Drug: Rozanolixizumab
Rozanolixizumab will be administered by subcutaneous infusion in dosage regimen 1 or 2.
Other Names:
  • UCB7665

What is the study measuring?

Primary Outcome Measures

Outcome Measure
Measure Description
Time Frame
Percentage of Participants With Treatment-emergent Adverse Events (TEAEs)
Time Frame: From Baseline until End of Study (up to Week 60)
A TEAE is defined as an AE starting on or after the time of first administration of investigational medicinal product (IMP) or any unresolved event already present before the first administration of IMP that worsened in intensity following exposure to IMP, up to 8 weeks after the last dose of IMP in study participants who discontinued the study or IMP.
From Baseline until End of Study (up to Week 60)
Percentage of Participants With Treatment-emergent Adverse Events (TEAEs) Leading to Permanent Withdrawal of Study Medication
Time Frame: From Baseline until End of Study (up to Week 60)
A TEAE is defined as an AE starting on or after the time of first administration of IMP or any unresolved event already present before the first administration of IMP that worsened in intensity following exposure to IMP, up to 8 weeks after the last dose of IMP in study participants who discontinued the study or IMP.
From Baseline until End of Study (up to Week 60)
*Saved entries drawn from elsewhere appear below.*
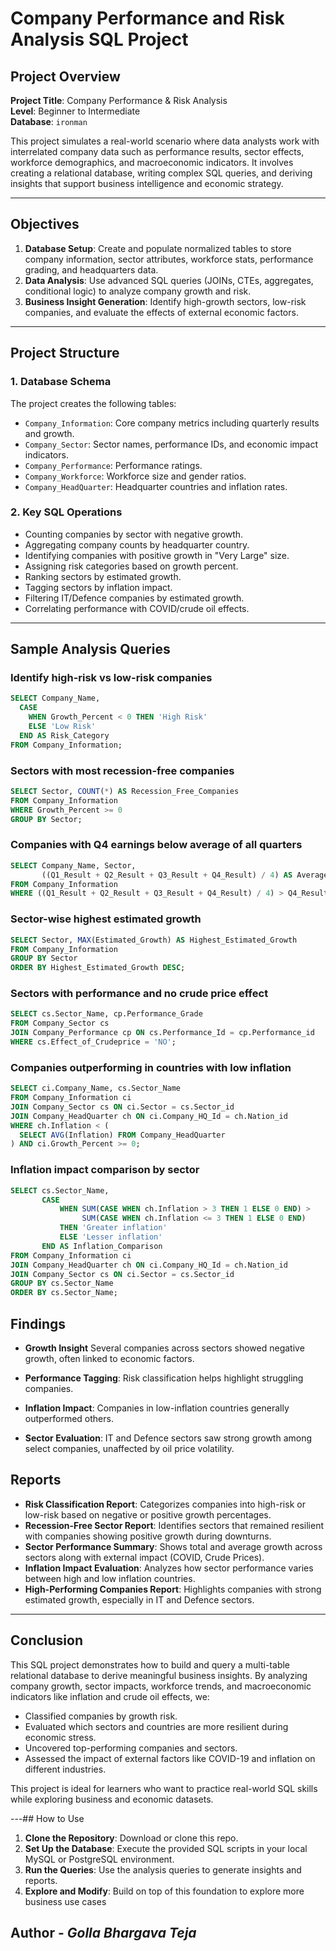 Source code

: # Company Performance and Risk Analysis SQL Project

##  Project Overview

**Project Title**: Company Performance & Risk Analysis  
**Level**: Beginner to Intermediate  
**Database**: `ironman`

This project simulates a real-world scenario where data analysts work with interrelated company data such as performance results, sector effects, workforce demographics, and macroeconomic indicators. It involves creating a relational database, writing complex SQL queries, and deriving insights that support business intelligence and economic strategy.

---

##  Objectives

1. **Database Setup**: Create and populate normalized tables to store company information, sector attributes, workforce stats, performance grading, and headquarters data.
2. **Data Analysis**: Use advanced SQL queries (JOINs, CTEs, aggregates, conditional logic) to analyze company growth and risk.
3. **Business Insight Generation**: Identify high-growth sectors, low-risk companies, and evaluate the effects of external economic factors.

---

##  Project Structure

### 1. Database Schema

The project creates the following tables:
- `Company_Information`: Core company metrics including quarterly results and growth.
- `Company_Sector`: Sector names, performance IDs, and economic impact indicators.
- `Company_Performance`: Performance ratings.
- `Company_Workforce`: Workforce size and gender ratios.
- `Company_HeadQuarter`: Headquarter countries and inflation rates.

### 2. Key SQL Operations

- Counting companies by sector with negative growth.
- Aggregating company counts by headquarter country.
- Identifying companies with positive growth in "Very Large" size.
- Assigning risk categories based on growth percent.
- Ranking sectors by estimated growth.
- Tagging sectors by inflation impact.
- Filtering IT/Defence companies by estimated growth.
- Correlating performance with COVID/crude oil effects.

---

##  Sample Analysis Queries

###  Identify high-risk vs low-risk companies
```sql
SELECT Company_Name,
  CASE
    WHEN Growth_Percent < 0 THEN 'High Risk'
    ELSE 'Low Risk'
  END AS Risk_Category
FROM Company_Information;
```

 ### Sectors with most recession-free companies
```sql
SELECT Sector, COUNT(*) AS Recession_Free_Companies
FROM Company_Information
WHERE Growth_Percent >= 0
GROUP BY Sector;
```
### Companies with Q4 earnings below average of all quarters
```sql
SELECT Company_Name, Sector,
       ((Q1_Result + Q2_Result + Q3_Result + Q4_Result) / 4) AS Average
FROM Company_Information
WHERE ((Q1_Result + Q2_Result + Q3_Result + Q4_Result) / 4) > Q4_Result;
```
### Sector-wise highest estimated growth
```sql
SELECT Sector, MAX(Estimated_Growth) AS Highest_Estimated_Growth
FROM Company_Information
GROUP BY Sector
ORDER BY Highest_Estimated_Growth DESC;
```
### Sectors with performance and no crude price effect
```sql
SELECT cs.Sector_Name, cp.Performance_Grade
FROM Company_Sector cs
JOIN Company_Performance cp ON cs.Performance_Id = cp.Performance_id
WHERE cs.Effect_of_Crudeprice = 'NO';
```
### Companies outperforming in countries with low inflation
```sql
SELECT ci.Company_Name, cs.Sector_Name
FROM Company_Information ci
JOIN Company_Sector cs ON ci.Sector = cs.Sector_id
JOIN Company_HeadQuarter ch ON ci.Company_HQ_Id = ch.Nation_id
WHERE ch.Inflation < (
  SELECT AVG(Inflation) FROM Company_HeadQuarter
) AND ci.Growth_Percent >= 0;
```
### Inflation impact comparison by sector
```sql
SELECT cs.Sector_Name,
       CASE 
           WHEN SUM(CASE WHEN ch.Inflation > 3 THEN 1 ELSE 0 END) >
                SUM(CASE WHEN ch.Inflation <= 3 THEN 1 ELSE 0 END)
           THEN 'Greater inflation'
           ELSE 'Lesser inflation'
       END AS Inflation_Comparison
FROM Company_Information ci
JOIN Company_HeadQuarter ch ON ci.Company_HQ_Id = ch.Nation_id
JOIN Company_Sector cs ON ci.Sector = cs.Sector_id
GROUP BY cs.Sector_Name
ORDER BY cs.Sector_Name;
```
## Findings
- **Growth Insight** Several companies across sectors showed negative growth, often linked to economic factors.

- **Performance Tagging**: Risk classification helps highlight struggling companies.

- **Inflation Impact**: Companies in low-inflation countries generally outperformed others.

- **Sector Evaluation**: IT and Defence sectors saw strong growth among select companies, unaffected by oil price volatility.

##  Reports

- **Risk Classification Report**: Categorizes companies into high-risk or low-risk based on negative or positive growth percentages.
- **Recession-Free Sector Report**: Identifies sectors that remained resilient with companies showing positive growth during downturns.
- **Sector Performance Summary**: Shows total and average growth across sectors along with external impact (COVID, Crude Prices).
- **Inflation Impact Evaluation**: Analyzes how sector performance varies between high and low inflation countries.
- **High-Performing Companies Report**: Highlights companies with strong estimated growth, especially in IT and Defence sectors.

---

##  Conclusion

This SQL project demonstrates how to build and query a multi-table relational database to derive meaningful business insights. By analyzing company growth, sector impacts, workforce trends, and macroeconomic indicators like inflation and crude oil effects, we:

- Classified companies by growth risk.
- Evaluated which sectors and countries are more resilient during economic stress.
- Uncovered top-performing companies and sectors.
- Assessed the impact of external factors like COVID-19 and inflation on different industries.

This project is ideal for learners who want to practice real-world SQL skills while exploring business and economic datasets.

---## How to Use

1. **Clone the Repository**: Download or clone this repo.
2. **Set Up the Database**: Execute the provided SQL scripts in your local MySQL or PostgreSQL environment.
3. **Run the Queries**: Use the analysis queries to generate insights and reports.
4. **Explore and Modify**: Build on top of this foundation to explore more business use cases
   
##  Author - *Golla Bhargava Teja*




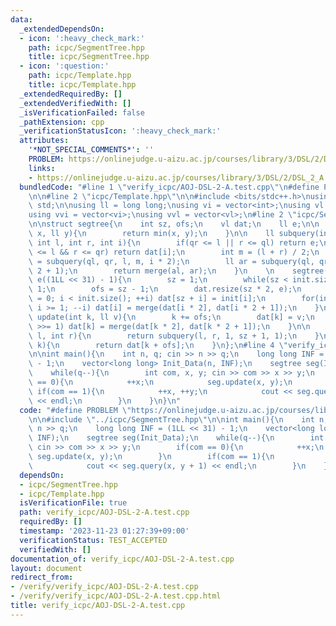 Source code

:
 ```yaml
---
data:
  _extendedDependsOn:
  - icon: ':heavy_check_mark:'
    path: icpc/SegmentTree.hpp
    title: icpc/SegmentTree.hpp
  - icon: ':question:'
    path: icpc/Template.hpp
    title: icpc/Template.hpp
  _extendedRequiredBy: []
  _extendedVerifiedWith: []
  _isVerificationFailed: false
  _pathExtension: cpp
  _verificationStatusIcon: ':heavy_check_mark:'
  attributes:
    '*NOT_SPECIAL_COMMENTS*': ''
    PROBLEM: https://onlinejudge.u-aizu.ac.jp/courses/library/3/DSL/2/DSL_2_A
    links:
    - https://onlinejudge.u-aizu.ac.jp/courses/library/3/DSL/2/DSL_2_A
  bundledCode: "#line 1 \"verify_icpc/AOJ-DSL-2-A.test.cpp\"\n#define PROBLEM \"https://onlinejudge.u-aizu.ac.jp/courses/library/3/DSL/2/DSL_2_A\"\
    \n\n#line 2 \"icpc/Template.hpp\"\n\n#include <bits/stdc++.h>\nusing namespace\
    \ std;\n\nusing ll = long long;\nusing vi = vector<int>;\nusing vl = vector<ll>;\n\
    using vvi = vector<vi>;\nusing vvl = vector<vl>;\n#line 2 \"icpc/SegmentTree.hpp\"\
    \n\nstruct segtree{\n    int sz, ofs;\n    vl dat;\n    ll e;\n\n    ll merge(ll\
    \ x, ll y){\n        return min(x, y);\n    }\n\n    ll subquery(int ql, int qr,\
    \ int l, int r, int i){\n        if(qr <= l || r <= ql) return e;\n        if(ql\
    \ <= l && r <= qr) return dat[i];\n        int m = (l + r) / 2;\n        ll al\
    \ = subquery(ql, qr, l, m, i * 2);\n        ll ar = subquery(ql, qr, m, r, i *\
    \ 2 + 1);\n        return merge(al, ar);\n    }\n    \n    segtree(vl &init) :\
    \ e((1LL << 31) - 1){\n        sz = 1;\n        while(sz < init.size()) sz <<=\
    \ 1;\n        ofs = sz - 1;\n        dat.resize(sz * 2, e);\n        for(int i\
    \ = 0; i < init.size(); ++i) dat[sz + i] = init[i];\n        for(int i = ofs;\
    \ i >= 1; --i) dat[i] = merge(dat[i * 2], dat[i * 2 + 1]);\n    }\n\n    void\
    \ update(int k, ll v){\n        k += ofs;\n        dat[k] = v;\n        while(k\
    \ >>= 1) dat[k] = merge(dat[k * 2], dat[k * 2 + 1]);\n    }\n\n    ll query(int\
    \ l, int r){\n        return subquery(l, r, 1, sz + 1, 1);\n    }\n\n    ll get(int\
    \ k){\n        return dat[k + ofs];\n    }\n};\n#line 4 \"verify_icpc/AOJ-DSL-2-A.test.cpp\"\
    \n\nint main(){\n    int n, q; cin >> n >> q;\n    long long INF = (1LL << 31)\
    \ - 1;\n    vector<long long> Init_Data(n, INF);\n    segtree seg(Init_Data);\n\
    \    while(q--){\n        int com, x, y; cin >> com >> x >> y;\n        if(com\
    \ == 0){\n            ++x;\n            seg.update(x, y);\n        }\n       \
    \ if(com == 1){\n            ++x, ++y;\n            cout << seg.query(x, y + 1)\
    \ << endl;\n        }\n    }\n}\n"
  code: "#define PROBLEM \"https://onlinejudge.u-aizu.ac.jp/courses/library/3/DSL/2/DSL_2_A\"\
    \n\n#include \"../icpc/SegmentTree.hpp\"\n\nint main(){\n    int n, q; cin >>\
    \ n >> q;\n    long long INF = (1LL << 31) - 1;\n    vector<long long> Init_Data(n,\
    \ INF);\n    segtree seg(Init_Data);\n    while(q--){\n        int com, x, y;\
    \ cin >> com >> x >> y;\n        if(com == 0){\n            ++x;\n           \
    \ seg.update(x, y);\n        }\n        if(com == 1){\n            ++x, ++y;\n\
    \            cout << seg.query(x, y + 1) << endl;\n        }\n    }\n}"
  dependsOn:
  - icpc/SegmentTree.hpp
  - icpc/Template.hpp
  isVerificationFile: true
  path: verify_icpc/AOJ-DSL-2-A.test.cpp
  requiredBy: []
  timestamp: '2023-11-23 01:27:39+09:00'
  verificationStatus: TEST_ACCEPTED
  verifiedWith: []
documentation_of: verify_icpc/AOJ-DSL-2-A.test.cpp
layout: document
redirect_from:
- /verify/verify_icpc/AOJ-DSL-2-A.test.cpp
- /verify/verify_icpc/AOJ-DSL-2-A.test.cpp.html
title: verify_icpc/AOJ-DSL-2-A.test.cpp
---
```

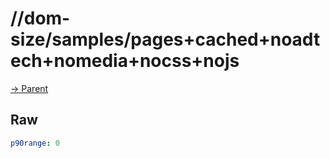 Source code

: 
# //dom-size/samples/pages+cached+noadtech+nomedia+nocss+nojs

[→ Parent](../..)


## Raw


```yaml
p90range: 0

```

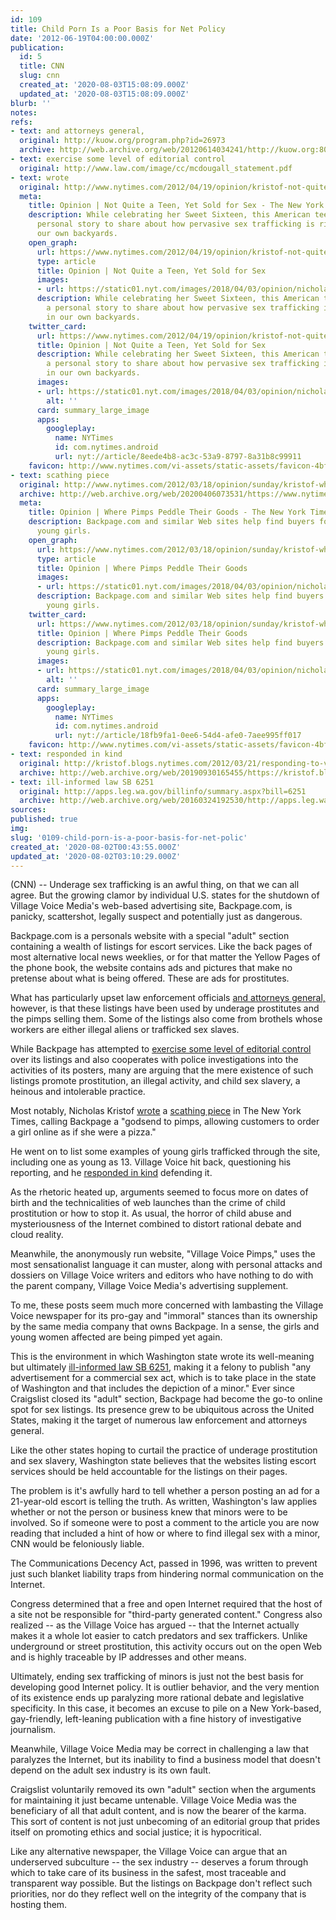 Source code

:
 ```yaml
---
id: 109
title: Child Porn Is a Poor Basis for Net Policy
date: '2012-06-19T04:00:00.000Z'
publication:
  id: 5
  title: CNN
  slug: cnn
  created_at: '2020-08-03T15:08:09.000Z'
  updated_at: '2020-08-03T15:08:09.000Z'
blurb: ''
notes: 
refs:
- text: and attorneys general,
  original: http://kuow.org/program.php?id=26973
  archive: http://web.archive.org/web/20120614034241/http://kuow.org:80/program.php?id=26973
- text: exercise some level of editorial control
  original: http://www.law.com/image/cc/mcdougall_statement.pdf
- text: wrote
  original: http://www.nytimes.com/2012/04/19/opinion/kristof-not-quite-a-teen-yet-sold-for-sex.html
  meta:
    title: Opinion | Not Quite a Teen, Yet Sold for Sex - The New York Times
    description: While celebrating her Sweet Sixteen, this American teenager has a
      personal story to share about how pervasive sex trafficking is right here in
      our own backyards.
    open_graph:
      url: https://www.nytimes.com/2012/04/19/opinion/kristof-not-quite-a-teen-yet-sold-for-sex.html
      type: article
      title: Opinion | Not Quite a Teen, Yet Sold for Sex
      images:
      - url: https://static01.nyt.com/images/2018/04/03/opinion/nicholas-kristof/nicholas-kristof-facebookJumbo-v2.png
      description: While celebrating her Sweet Sixteen, this American teenager has
        a personal story to share about how pervasive sex trafficking is right here
        in our own backyards.
    twitter_card:
      url: https://www.nytimes.com/2012/04/19/opinion/kristof-not-quite-a-teen-yet-sold-for-sex.html
      title: Opinion | Not Quite a Teen, Yet Sold for Sex
      description: While celebrating her Sweet Sixteen, this American teenager has
        a personal story to share about how pervasive sex trafficking is right here
        in our own backyards.
      images:
      - url: https://static01.nyt.com/images/2018/04/03/opinion/nicholas-kristof/nicholas-kristof-videoSixteenByNineJumbo1600-v2.png
        alt: ''
      card: summary_large_image
      apps:
        googleplay:
          name: NYTimes
          id: com.nytimes.android
          url: nyt://article/8eede4b8-ac3c-53a9-8797-8a31b8c99911
    favicon: http://www.nytimes.com/vi-assets/static-assets/favicon-4bf96cb6a1093748bf5b3c429accb9b4.ico
- text: scathing piece
  original: http://www.nytimes.com/2012/03/18/opinion/sunday/kristof-where-pimps-peddle-their-goods.html
  archive: http://web.archive.org/web/20200406073531/https://www.nytimes.com/2012/03/18/opinion/sunday/kristof-where-pimps-peddle-their-goods.html
  meta:
    title: Opinion | Where Pimps Peddle Their Goods - The New York Times
    description: Backpage.com and similar Web sites help find buyers for enslaved
      young girls.
    open_graph:
      url: https://www.nytimes.com/2012/03/18/opinion/sunday/kristof-where-pimps-peddle-their-goods.html
      type: article
      title: Opinion | Where Pimps Peddle Their Goods
      images:
      - url: https://static01.nyt.com/images/2018/04/03/opinion/nicholas-kristof/nicholas-kristof-facebookJumbo-v2.png
      description: Backpage.com and similar Web sites help find buyers for enslaved
        young girls.
    twitter_card:
      url: https://www.nytimes.com/2012/03/18/opinion/sunday/kristof-where-pimps-peddle-their-goods.html
      title: Opinion | Where Pimps Peddle Their Goods
      description: Backpage.com and similar Web sites help find buyers for enslaved
        young girls.
      images:
      - url: https://static01.nyt.com/images/2018/04/03/opinion/nicholas-kristof/nicholas-kristof-videoSixteenByNineJumbo1600-v2.png
        alt: ''
      card: summary_large_image
      apps:
        googleplay:
          name: NYTimes
          id: com.nytimes.android
          url: nyt://article/18fb9fa1-0ee6-54d4-afe0-7aee995ff017
    favicon: http://www.nytimes.com/vi-assets/static-assets/favicon-4bf96cb6a1093748bf5b3c429accb9b4.ico
- text: responded in kind
  original: http://kristof.blogs.nytimes.com/2012/03/21/responding-to-village-voice-on-sex-trafficking/
  archive: http://web.archive.org/web/20190930165455/https://kristof.blogs.nytimes.com/2012/03/21/responding-to-village-voice-on-sex-trafficking/
- text: ill-informed law SB 6251
  original: http://apps.leg.wa.gov/billinfo/summary.aspx?bill=6251
  archive: http://web.archive.org/web/20160324192530/http://apps.leg.wa.gov/billinfo/summary.aspx?bill=6251
sources: 
published: true
img: 
slug: '0109-child-porn-is-a-poor-basis-for-net-polic'
created_at: '2020-08-02T00:43:55.000Z'
updated_at: '2020-08-02T03:10:29.000Z'
---
```

(CNN) -- Underage sex trafficking is an awful thing, on that we can all agree. But the growing clamor by individual U.S. states for the shutdown of Village Voice Media's web-based advertising site, Backpage.com, is panicky, scattershot, legally suspect and potentially just as dangerous.

Backpage.com is a personals website with a special "adult" section containing a wealth of listings for escort services. Like the back pages of most alternative local news weeklies, or for that matter the Yellow Pages of the phone book, the website contains ads and pictures that make no pretense about what is being offered. These are ads for prostitutes.

What has particularly upset law enforcement officials [and attorneys general,](http://kuow.org/program.php?id=26973) however, is that these listings have been used by underage prostitutes and the pimps selling them. Some of the listings also come from brothels whose workers are either illegal aliens or trafficked sex slaves.

While Backpage has attempted to [exercise some level of editorial control](http://www.law.com/image/cc/mcdougall_statement.pdf) over its listings and also cooperates with police investigations into the activities of its posters, many are arguing that the mere existence of such listings promote prostitution, an illegal activity, and child sex slavery, a heinous and intolerable practice.

Most notably, Nicholas Kristof [wrote](http://www.nytimes.com/2012/04/19/opinion/kristof-not-quite-a-teen-yet-sold-for-sex.html) a [scathing piece](http://www.nytimes.com/2012/03/18/opinion/sunday/kristof-where-pimps-peddle-their-goods.html) in The New York Times, calling Backpage a "godsend to pimps, allowing customers to order a girl online as if she were a pizza."

He went on to list some examples of young girls trafficked through the site, including one as young as 13. Village Voice hit back, questioning his reporting, and he [responded in kind](http://kristof.blogs.nytimes.com/2012/03/21/responding-to-village-voice-on-sex-trafficking/) defending it.

As the rhetoric heated up, arguments seemed to focus more on dates of birth and the technicalities of web launches than the crime of child prostitution or how to stop it. As usual, the horror of child abuse and mysteriousness of the Internet combined to distort rational debate and cloud reality. 

Meanwhile, the anonymously run website, "Village Voice Pimps," uses the most sensationalist language it can muster, along with personal attacks and dossiers on Village Voice writers and editors who have nothing to do with the parent company, Village Voice Media's advertising supplement.

To me, these posts seem much more concerned with lambasting the Village Voice newspaper for its pro-gay and "immoral" stances than its ownership by the same media company that owns Backpage. In a sense, the girls and young women affected are being pimped yet again.

This is the environment in which Washington state wrote its well-meaning but ultimately [ill-informed law SB 6251](http://apps.leg.wa.gov/billinfo/summary.aspx?bill=6251), making it a felony to publish "any advertisement for a commercial sex act, which is to take place in the state of Washington and that includes the depiction of a minor." Ever since Craigslist closed its "adult" section, Backpage had become the go-to online spot for sex listings. Its presence grew to be ubiquitous across the United States, making it the target of numerous law enforcement and attorneys general.

Like the other states hoping to curtail the practice of underage prostitution and sex slavery, Washington state believes that the websites listing escort services should be held accountable for the listings on their pages.

The problem is it's awfully hard to tell whether a person posting an ad for a 21-year-old escort is telling the truth. As written, Washington's law applies whether or not the person or business knew that minors were to be involved. So if someone were to post a comment to the article you are now reading that included a hint of how or where to find illegal sex with a minor, CNN would be feloniously liable.

The Communications Decency Act, passed in 1996, was written to prevent just such blanket liability traps from hindering normal communication on the Internet.

Congress determined that a free and open Internet required that the host of a site not be responsible for "third-party generated content." Congress also realized -- as the Village Voice has argued -- that the Internet actually makes it a whole lot easier to catch predators and sex traffickers. Unlike underground or street prostitution, this activity occurs out on the open Web and is highly traceable by IP addresses and other means.

Ultimately, ending sex trafficking of minors is just not the best basis for developing good Internet policy. It is outlier behavior, and the very mention of its existence ends up paralyzing more rational debate and legislative specificity. In this case, it becomes an excuse to pile on a New York-based, gay-friendly, left-leaning publication with a fine history of investigative journalism.

Meanwhile, Village Voice Media may be correct in challenging a law that paralyzes the Internet, but its inability to find a business model that doesn't depend on the adult sex industry is its own fault.

Craigslist voluntarily removed its own "adult" section when the arguments for maintaining it just became untenable. Village Voice Media was the beneficiary of all that adult content, and is now the bearer of the karma. This sort of content is not just unbecoming of an editorial group that prides itself on promoting ethics and social justice; it is hypocritical.

Like any alternative newspaper, the Village Voice can argue that an underserved subculture -- the sex industry -- deserves a forum through which to take care of its business in the safest, most traceable and transparent way possible. But the listings on Backpage don't reflect such priorities, nor do they reflect well on the integrity of the company that is hosting them.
Secondary Outcome Measures

Outcome Measure
Measure Description
Time Frame
Change From Baseline in Myasthenia Gravis-Activities of Daily Living (MG-ADL) Total Score at Each Scheduled Assessment During Treatment and Observation Periods
Time Frame: Baseline, Weeks 5, 7, 9, 13, 17, 21, 25, 29, 33, 37, 41, 45, 49, 52 and 60
The Myasthenia Gravis Activities of Daily Living (MG-ADL) is an 8-item patient-reported outcome (PRO) instrument developed on the basis of the Quantitative Myasthenia Gravis (QMG). The MG-ADL targeted symptoms and disability across ocular, bulbar, respiratory, and axial symptoms. The total MG-ADL score was obtained by summing the responses to each individual item (8 items; Grades: 0, 1, 2, 3), where 0 represents no symptoms or impaired performance and 3 represents the most severe symptoms or impaired performance. The total score ranges from 0 to 24, with a higher score indicating more disability. A positive change indicates worsening and a negative change indicates improvement.
Baseline, Weeks 5, 7, 9, 13, 17, 21, 25, 29, 33, 37, 41, 45, 49, 52 and 60
Change From Baseline in Myasthenia Gravis-Composite (MG-C) Total Score at Each Scheduled Assessment During Treatment and Observation Periods
Time Frame: Baseline, Weeks 5, 7, 9, 13, 17, 21, 25, 29, 33, 37, 41, 45, 49, 52 and 60
MG-C scale is a validated assessment and scale tests 10 items with individual items being weighted differently. The items included ptosis/upward gaze (range: 0 [>45 second] - 3 [Immediate]), double vision on lateral gaze (range: 0 [>45 second] - 4 [Immediate]), eye closure (range: 0 [Normal] - 2 [severe weakness]), talking (range: 0 [Normal] - 6 [difficult to understand speech]), chewing (range: 0 [Normal] - 6 [gastric tube]), swallowing (range: 0 [Normal] - 6 [gastric tube]), breathing (range: 0 [Normal] - 9 [ventilator dependence]), neck flexion (range: 0 [Normal] - 4 [severe weakness]), shoulder abduction (range: 0 [Normal] - 5 [severe weakness]) and hip flexion (range: 0 [Normal] - 5 [severe weakness]), lower scores= lower disease activity. Total MG-C score was obtained by summing responses to each individual item and score ranges from 0 to 50, with lower scores indicating lower disease activity. A positive change indicates worsening and a negative change indicates improvement.
Baseline, Weeks 5, 7, 9, 13, 17, 21, 25, 29, 33, 37, 41, 45, 49, 52 and 60
Change From Baseline in Quantitative Myasthenia Gravis (QMG) Total Score at Each Scheduled Assessment During Treatment and Observation Periods
Time Frame: Baseline, Weeks 5, 7, 9, 13, 17, 21, 25, 29, 33, 37, 41, 45, 49, 52 and 60
The QMG is a validated assessment and the scale tested 13 items, including ocular and facial involvement, swallowing, speech, limb strength, and forced vital capacity. The total QMG score was obtained by summing the responses to each individual item (13 items; Responses: None=0, Mild=1, Moderate=2, Severe=3) and the score ranges from 0 to 39, with lower scores indicating lower disease activity. A positive change indicates worsening and a negative change indicates improvement.
Baseline, Weeks 5, 7, 9, 13, 17, 21, 25, 29, 33, 37, 41, 45, 49, 52 and 60
Percentage of Participants Using Rescue Medication (Intravenous Infusion of Immunoglobulin G (IVIg) or Plasma Exchange (PEX))
Time Frame: From Baseline until End of Study (up to Week 60)
Rescue therapy consisted of IVIg or PEX. Study participants who experienced disease worsening (eg, an increase of 2 points on the MG-ADL or 3 points on the QMG scale between 2 consecutive visits) may be considered for rescue therapy at the discretion of the Investigator.
From Baseline until End of Study (up to Week 60)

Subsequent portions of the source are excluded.